*** RECORDS SHOWN ***

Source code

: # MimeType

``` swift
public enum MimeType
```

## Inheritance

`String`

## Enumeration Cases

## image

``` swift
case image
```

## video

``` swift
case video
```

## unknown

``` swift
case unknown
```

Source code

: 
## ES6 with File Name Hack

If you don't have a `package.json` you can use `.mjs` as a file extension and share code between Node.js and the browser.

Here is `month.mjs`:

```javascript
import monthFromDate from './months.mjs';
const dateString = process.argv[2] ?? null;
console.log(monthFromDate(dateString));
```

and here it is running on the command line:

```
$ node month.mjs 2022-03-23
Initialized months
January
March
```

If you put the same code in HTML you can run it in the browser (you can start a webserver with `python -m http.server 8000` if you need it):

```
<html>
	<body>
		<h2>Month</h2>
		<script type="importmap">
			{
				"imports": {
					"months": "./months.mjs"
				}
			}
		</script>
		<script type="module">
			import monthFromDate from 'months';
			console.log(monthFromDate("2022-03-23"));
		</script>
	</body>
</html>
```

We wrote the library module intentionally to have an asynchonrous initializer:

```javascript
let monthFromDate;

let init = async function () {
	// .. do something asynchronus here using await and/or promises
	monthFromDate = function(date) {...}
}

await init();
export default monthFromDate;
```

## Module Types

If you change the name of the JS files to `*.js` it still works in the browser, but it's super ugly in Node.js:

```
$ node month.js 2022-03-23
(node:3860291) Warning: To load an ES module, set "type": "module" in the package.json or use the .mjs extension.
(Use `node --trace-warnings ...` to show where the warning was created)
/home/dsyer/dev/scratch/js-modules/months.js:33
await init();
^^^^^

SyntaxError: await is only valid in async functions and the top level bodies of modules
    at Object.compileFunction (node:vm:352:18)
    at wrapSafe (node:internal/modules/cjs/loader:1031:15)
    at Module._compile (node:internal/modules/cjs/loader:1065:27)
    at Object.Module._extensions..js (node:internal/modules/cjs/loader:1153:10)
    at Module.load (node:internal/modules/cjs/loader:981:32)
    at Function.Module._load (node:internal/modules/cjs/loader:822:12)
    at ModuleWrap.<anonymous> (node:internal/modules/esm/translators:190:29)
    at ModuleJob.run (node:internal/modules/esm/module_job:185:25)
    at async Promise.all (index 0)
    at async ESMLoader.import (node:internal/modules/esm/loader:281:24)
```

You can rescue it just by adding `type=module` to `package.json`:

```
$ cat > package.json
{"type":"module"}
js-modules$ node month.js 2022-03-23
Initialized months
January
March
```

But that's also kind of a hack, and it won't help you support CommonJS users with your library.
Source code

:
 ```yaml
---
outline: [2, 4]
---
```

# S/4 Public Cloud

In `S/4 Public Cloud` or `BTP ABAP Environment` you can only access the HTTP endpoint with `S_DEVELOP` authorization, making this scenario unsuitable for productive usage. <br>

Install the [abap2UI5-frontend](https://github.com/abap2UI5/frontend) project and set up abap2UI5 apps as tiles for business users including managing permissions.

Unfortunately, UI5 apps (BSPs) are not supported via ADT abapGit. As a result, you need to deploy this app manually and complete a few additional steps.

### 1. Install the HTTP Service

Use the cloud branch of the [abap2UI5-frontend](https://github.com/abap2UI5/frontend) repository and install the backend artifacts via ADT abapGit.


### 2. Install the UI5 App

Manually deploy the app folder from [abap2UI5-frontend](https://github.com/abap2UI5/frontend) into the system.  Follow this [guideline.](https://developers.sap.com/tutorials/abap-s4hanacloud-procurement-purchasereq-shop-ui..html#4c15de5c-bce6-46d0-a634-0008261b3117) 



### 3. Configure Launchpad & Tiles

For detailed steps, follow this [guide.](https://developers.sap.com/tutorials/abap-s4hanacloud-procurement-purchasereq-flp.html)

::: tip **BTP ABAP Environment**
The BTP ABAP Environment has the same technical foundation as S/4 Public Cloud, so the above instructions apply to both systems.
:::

*** End of RECORDS SHOWN ***

WHAT THE TASK REQUIRES – Where a line above contains the word "json", show that line.

PROBLEM SOLUTION –
If you don't have a `package.json` you can use `.mjs` as a file extension and share code between Node.js and the browser.
(node:3860291) Warning: To load an ES module, set "type": "module" in the package.json or use the .mjs extension.
You can rescue it just by adding `type=module` to `package.json`:
$ cat > package.json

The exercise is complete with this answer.